Required action: Nothing outside the range below should be printed. Output exactly the lines from the line with "nearby urban and" to the line with "moves have been", both included.

[Start of section]

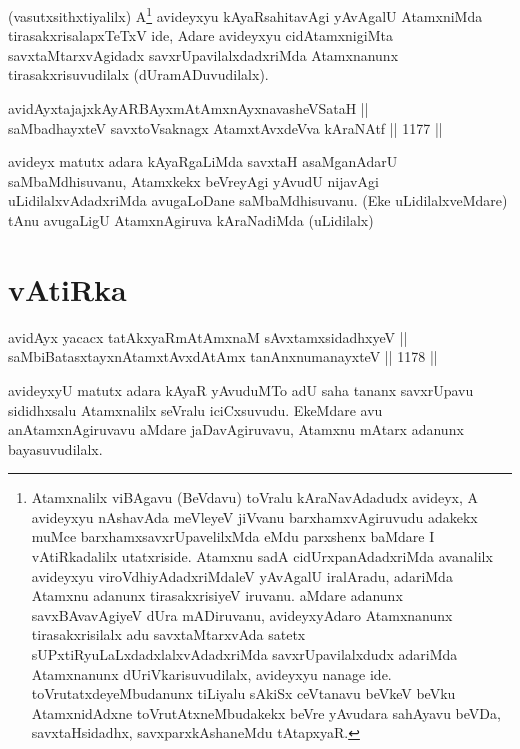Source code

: \begin{artha}
(vasutxsithxtiyalilx) A\footnote{Atamxnalilx viBAgavu (BeVdavu) toVralu kAraNavAdadudx avideyx, A avideyxyu nAshavAda meVleyeV jiVvanu barxhamxvAgiruvudu adakekx muMce barxhamxsavxrUpavelilxMda eMdu parxshenx baMdare I vAtiRkadalilx utatxriside. Atamxnu sadA cidUrxpanAdadxriMda avanalilx avideyxyu viroVdhiyAdadxriMdaleV yAvAgalU iralAradu, adariMda Atamxnu adanunx tirasakxrisiyeV iruvanu. aMdare adanunx savxBAvavAgiyeV dUra mADiruvanu, avideyxyAdaro Atamxnanunx tirasakxrisilalx adu savxtaMtarxvAda satetx sUPxtiRyuLaLxdadxlalxvAdadxriMda savxrUpavilalxdudx adariMda Atamxnanunx dUriVkarisuvudilalx, avideyxyu nanage ide. toVrutatxdeyeMbudanunx tiLiyalu sAkiSx ceVtanavu beVkeV beVku AtamxnidAdxne toVrutAtxneMbudakekx beVre yAvudara sahAyavu beVDa, savxtaHsidadhx, savxparxkAshaneMdu tAtapxyaR.} avideyxyu kAyaRsahitavAgi yAvAgalU AtamxniMda tirasakxrisalapxTeTxV ide, Adare avideyxyu cidAtamxnigiMta savxtaMtarxvAgidadx savxrUpavilalxdadxriMda Atamxnanunx tirasakxrisuvudilalx (dUramADuvudilalx).
\end{artha}


\begin{shl}
avidAyxtajajxkAyARBAyxmAtAmx\s nAyxnavasheVSataH || \\
saMbadhayxteV savxtoV\s saknagx AtamxtAvxdeVva kAraNAtf ||  1177 ||  
\end{shl}

\begin{artha}
avideyx matutx adara kAyaRgaLiMda savxtaH asaMganAdarU saMbaMdhisuvanu, Atamxkekx beVreyAgi yAvudU nijavAgi uLidilalxvAdadxriMda avugaLoDane saMbaMdhisuvanu. (Eke uLidilalxveMdare) tAnu avugaLigU AtamxnAgiruva kAraNadiMda (uLidilalx)
\end{artha}

\section*{vAtiRka}

\begin{shl}
avidAyx yacacx tatAkxyaRmAtAmxnaM sAvxtamxsidadhxyeV ||  \\
saMbiBatasxtayxnAtamxtAvxdAtAmx tanAnxnumanayxteV ||  1178 ||  
\end{shl}

\begin{artha}
avideyxyU matutx adara kAyaR yAvuduMTo adU saha tananx savxrUpavu sididhxsalu Atamxnalilx seVralu iciCxsuvudu. EkeMdare avu anAtamxnAgiruvavu aMdare jaDavAgiruvavu, Atamxnu mAtarx adanunx bayasuvudilalx.
\end{artha}

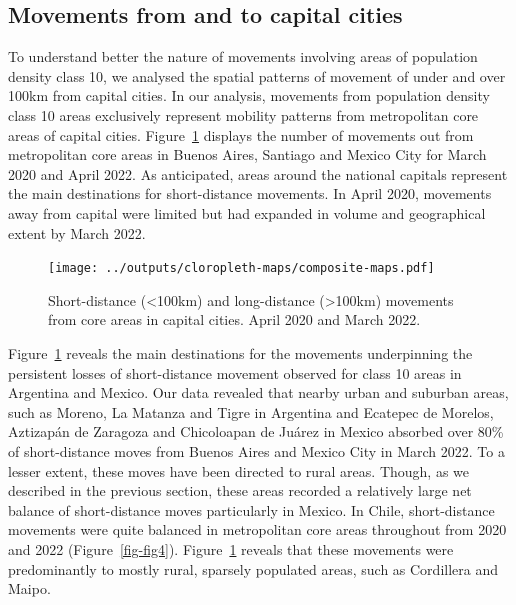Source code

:\documentclass[
  11pt,
]{article}
\begin{document}
\hypertarget{movements-from-and-to-capital-cities}{%
\subsection{Movements from and to capital
cities}\label{movements-from-and-to-capital-cities}}

To understand better the nature of movements involving areas of
population density class 10, we analysed the spatial patterns of
movement of under and over 100km from capital cities. In our analysis,
movements from population density class 10 areas exclusively represent
mobility patterns from metropolitan core areas of capital cities.
Figure~\ref{fig-fig6} displays the number of movements out from
metropolitan core areas in Buenos Aires, Santiago and Mexico City for
March 2020 and April 2022. As anticipated, areas around the national
capitals represent the main destinations for short-distance movements.
In April 2020, movements away from capital were limited but had expanded
in volume and geographical extent by March 2022.

\begin{figure}

{\centering \texttt{[image: ../outputs/cloropleth-maps/composite-maps.pdf]}

}

\caption{\label{fig-fig6}Short-distance (\textless100km) and
long-distance (\textgreater100km) movements from core areas in capital
cities. April 2020 and March 2022.}

\end{figure}

Figure~\ref{fig-fig6} reveals the main destinations for the movements
underpinning the persistent losses of short-distance movement observed
for class 10 areas in Argentina and Mexico. Our data revealed that
nearby urban and suburban areas, such as Moreno, La Matanza and Tigre in
Argentina and Ecatepec de Morelos, Aztizapán de Zaragoza and Chicoloapan
de Juárez in Mexico absorbed over 80\% of short-distance moves from
Buenos Aires and Mexico City in March 2022. To a lesser extent, these
moves have been directed to rural areas. Though, as we described in the
previous section, these areas recorded a relatively large net balance of
short-distance moves particularly in Mexico. In Chile, short-distance
movements were quite balanced in metropolitan core areas throughout from
2020 and 2022 (Figure~\ref{fig-fig4}). Figure~\ref{fig-fig6} reveals
that these movements were predominantly to mostly rural, sparsely
populated areas, such as Cordillera and Maipo.
\end{document}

[End of section]

Your solution:
nearby urban and suburban areas, such as Moreno, La Matanza and Tigre in
Argentina and Ecatepec de Morelos, Aztizapán de Zaragoza and Chicoloapan
de Juárez in Mexico absorbed over 80\% of short-distance moves from
Buenos Aires and Mexico City in March 2022. To a lesser extent, these
moves have been directed to rural areas. Though, as we described in the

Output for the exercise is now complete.